ABOUT THIS EXERCISE = Find the word "disabilitare" in the records and copy every line where it occurs.

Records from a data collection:
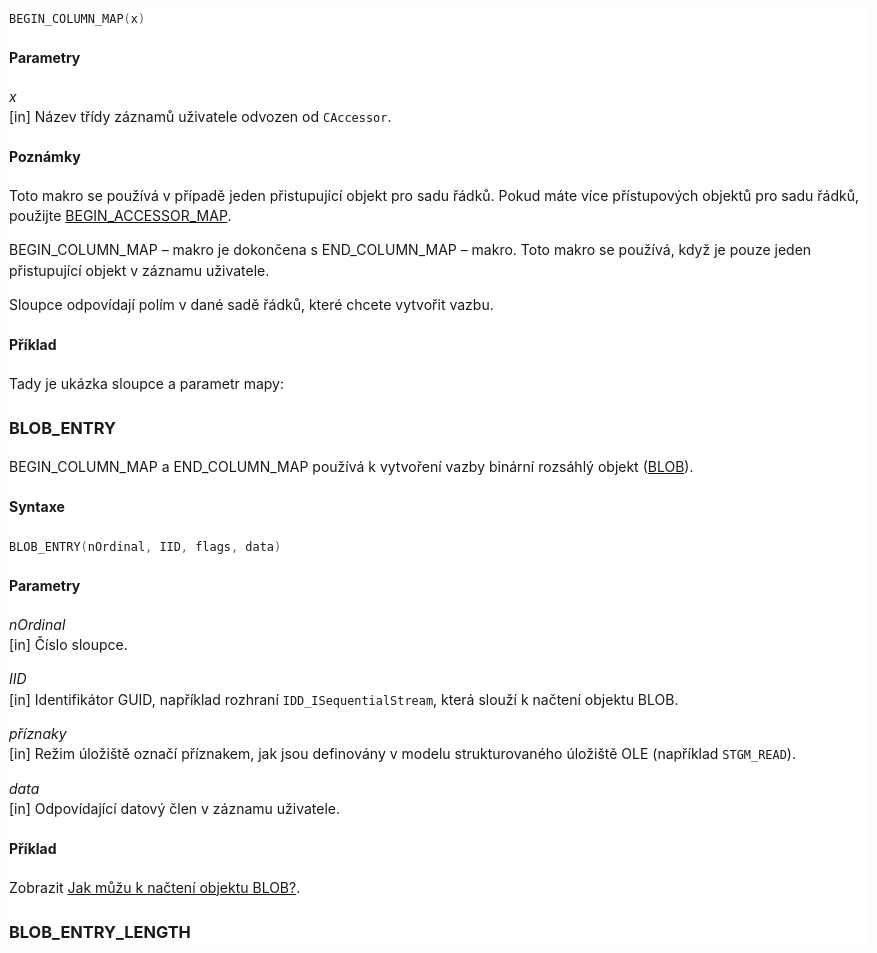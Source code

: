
 ```cpp
BEGIN_COLUMN_MAP(x)
```

#### <a name="parameters"></a>Parametry

*x*<br/>
[in] Název třídy záznamů uživatele odvozen od `CAccessor`.

#### <a name="remarks"></a>Poznámky

Toto makro se používá v případě jeden přistupující objekt pro sadu řádků. Pokud máte více přístupových objektů pro sadu řádků, použijte [BEGIN_ACCESSOR_MAP](../../data/oledb/begin-accessor-map.md).

BEGIN_COLUMN_MAP – makro je dokončena s END_COLUMN_MAP – makro. Toto makro se používá, když je pouze jeden přistupující objekt v záznamu uživatele.

Sloupce odpovídají polím v dané sadě řádků, které chcete vytvořit vazbu.

#### <a name="example"></a>Příklad

Tady je ukázka sloupce a parametr mapy:



### <a name="blob_entry"></a> BLOB_ENTRY

BEGIN_COLUMN_MAP a END_COLUMN_MAP používá k vytvoření vazby binární rozsáhlý objekt ([BLOB](/previous-versions/windows/desktop/ms711511)).

#### <a name="syntax"></a>Syntaxe

```cpp
BLOB_ENTRY(nOrdinal, IID, flags, data)
```

#### <a name="parameters"></a>Parametry

*nOrdinal*<br/>
[in] Číslo sloupce.

*IID*<br/>
[in] Identifikátor GUID, například rozhraní `IDD_ISequentialStream`, která slouží k načtení objektu BLOB.

*příznaky*<br/>
[in] Režim úložiště označí příznakem, jak jsou definovány v modelu strukturovaného úložiště OLE (například `STGM_READ`).

*data*<br/>
[in] Odpovídající datový člen v záznamu uživatele.

#### <a name="example"></a>Příklad

Zobrazit [Jak můžu k načtení objektu BLOB?](../../data/oledb/retrieving-a-blob.md).

### <a name="blob_entry_length"></a> BLOB_ENTRY_LENGTH
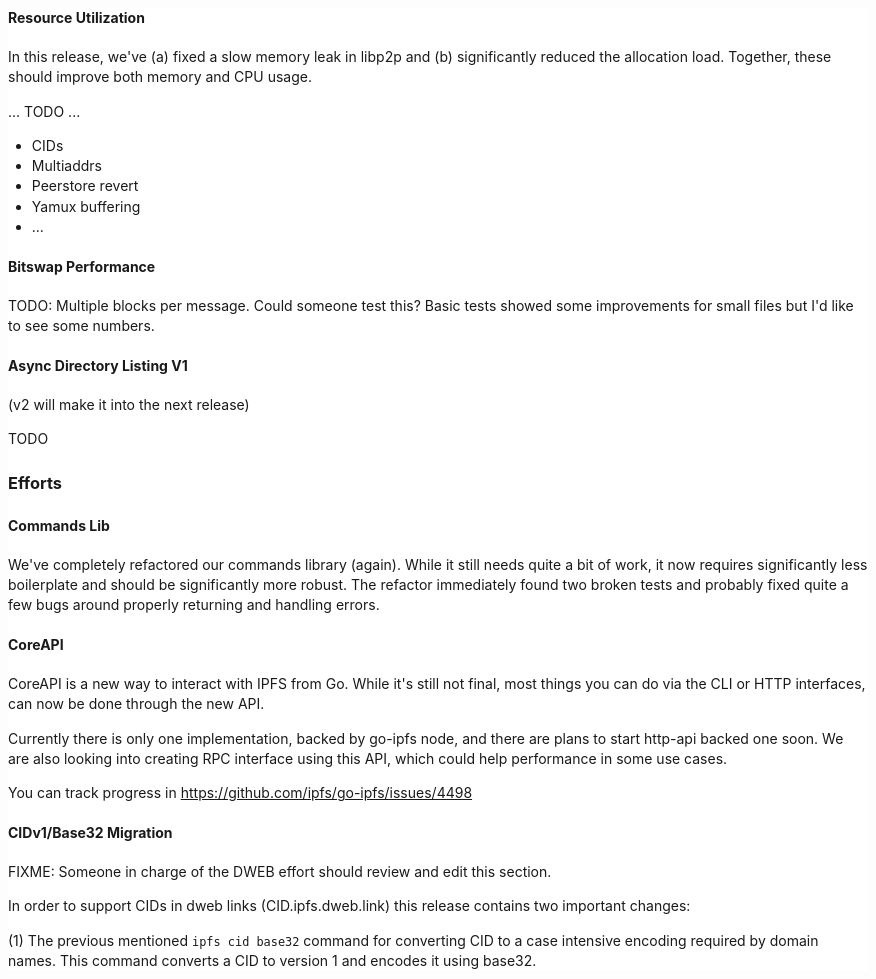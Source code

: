 #### Resource Utilization

In this release, we've (a) fixed a slow memory leak in libp2p and (b)
significantly reduced the allocation load. Together, these should improve both
memory and CPU usage.

... TODO ...

* CIDs
* Multiaddrs
* Peerstore revert
* Yamux buffering
* ...

#### Bitswap Performance

TODO: Multiple blocks per message. Could someone test this? Basic tests showed
some improvements for small files but I'd like to see some numbers.

#### Async Directory Listing V1

(v2 will make it into the next release)

TODO

### Efforts

#### Commands Lib

We've completely refactored our commands library (again). While it still needs
quite a bit of work, it now requires significantly less boilerplate and should
be significantly more robust. The refactor immediately found two broken tests
and probably fixed quite a few bugs around properly returning and handling
errors.

#### CoreAPI

CoreAPI is a new way to interact with IPFS from Go. While it's still not
final, most things you can do via the CLI or HTTP interfaces, can now be done
through the new API.

Currently there is only one implementation, backed by go-ipfs node, and there are
plans to start http-api backed one soon. We are also looking into creating RPC
interface using this API, which could help performance in some use cases.

You can track progress in https://github.com/ipfs/go-ipfs/issues/4498


#### CIDv1/Base32 Migration

FIXME: Someone in charge of the DWEB effort should review and edit this section.

In order to support CIDs in dweb links (CID.ipfs.dweb.link) this
release contains two important changes:

(1) The previous mentioned `ipfs cid base32` command for converting
CID to a case intensive encoding required by domain names.  This
command converts a CID to version 1 and encodes it using base32.
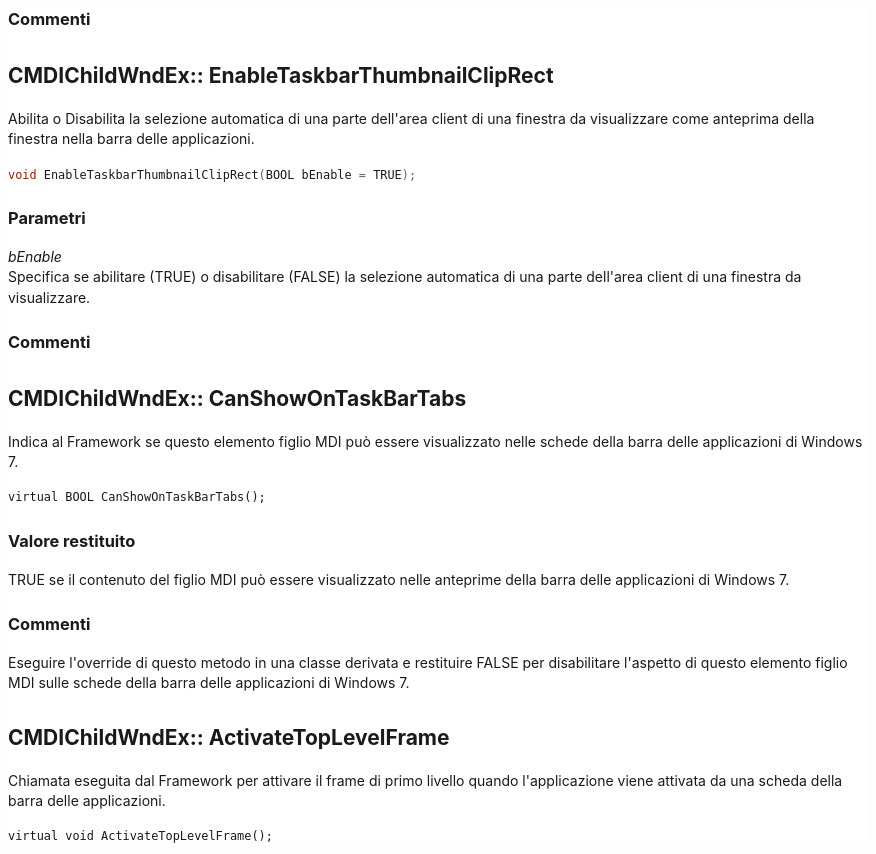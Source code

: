 ### <a name="remarks"></a>Commenti

## <a name="cmdichildwndexenabletaskbarthumbnailcliprect"></a><a name="enabletaskbarthumbnailcliprect"></a> CMDIChildWndEx:: EnableTaskbarThumbnailClipRect

Abilita o Disabilita la selezione automatica di una parte dell'area client di una finestra da visualizzare come anteprima della finestra nella barra delle applicazioni.

```cpp
void EnableTaskbarThumbnailClipRect(BOOL bEnable = TRUE);
```

### <a name="parameters"></a>Parametri

*bEnable*<br/>
Specifica se abilitare (TRUE) o disabilitare (FALSE) la selezione automatica di una parte dell'area client di una finestra da visualizzare.

### <a name="remarks"></a>Commenti

## <a name="cmdichildwndexcanshowontaskbartabs"></a><a name="canshowontaskbartabs"></a> CMDIChildWndEx:: CanShowOnTaskBarTabs

Indica al Framework se questo elemento figlio MDI può essere visualizzato nelle schede della barra delle applicazioni di Windows 7.

```
virtual BOOL CanShowOnTaskBarTabs();
```

### <a name="return-value"></a>Valore restituito

TRUE se il contenuto del figlio MDI può essere visualizzato nelle anteprime della barra delle applicazioni di Windows 7.

### <a name="remarks"></a>Commenti

Eseguire l'override di questo metodo in una classe derivata e restituire FALSE per disabilitare l'aspetto di questo elemento figlio MDI sulle schede della barra delle applicazioni di Windows 7.

## <a name="cmdichildwndexactivatetoplevelframe"></a><a name="activatetoplevelframe"></a> CMDIChildWndEx:: ActivateTopLevelFrame

Chiamata eseguita dal Framework per attivare il frame di primo livello quando l'applicazione viene attivata da una scheda della barra delle applicazioni.

```
virtual void ActivateTopLevelFrame();
```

EXERCISE RESULT =
Specifica se abilitare (TRUE) o disabilitare (FALSE) la selezione automatica di una parte dell'area client di una finestra da visualizzare.
Eseguire l'override di questo metodo in una classe derivata e restituire FALSE per disabilitare l'aspetto di questo elemento figlio MDI sulle schede della barra delle applicazioni di Windows 7.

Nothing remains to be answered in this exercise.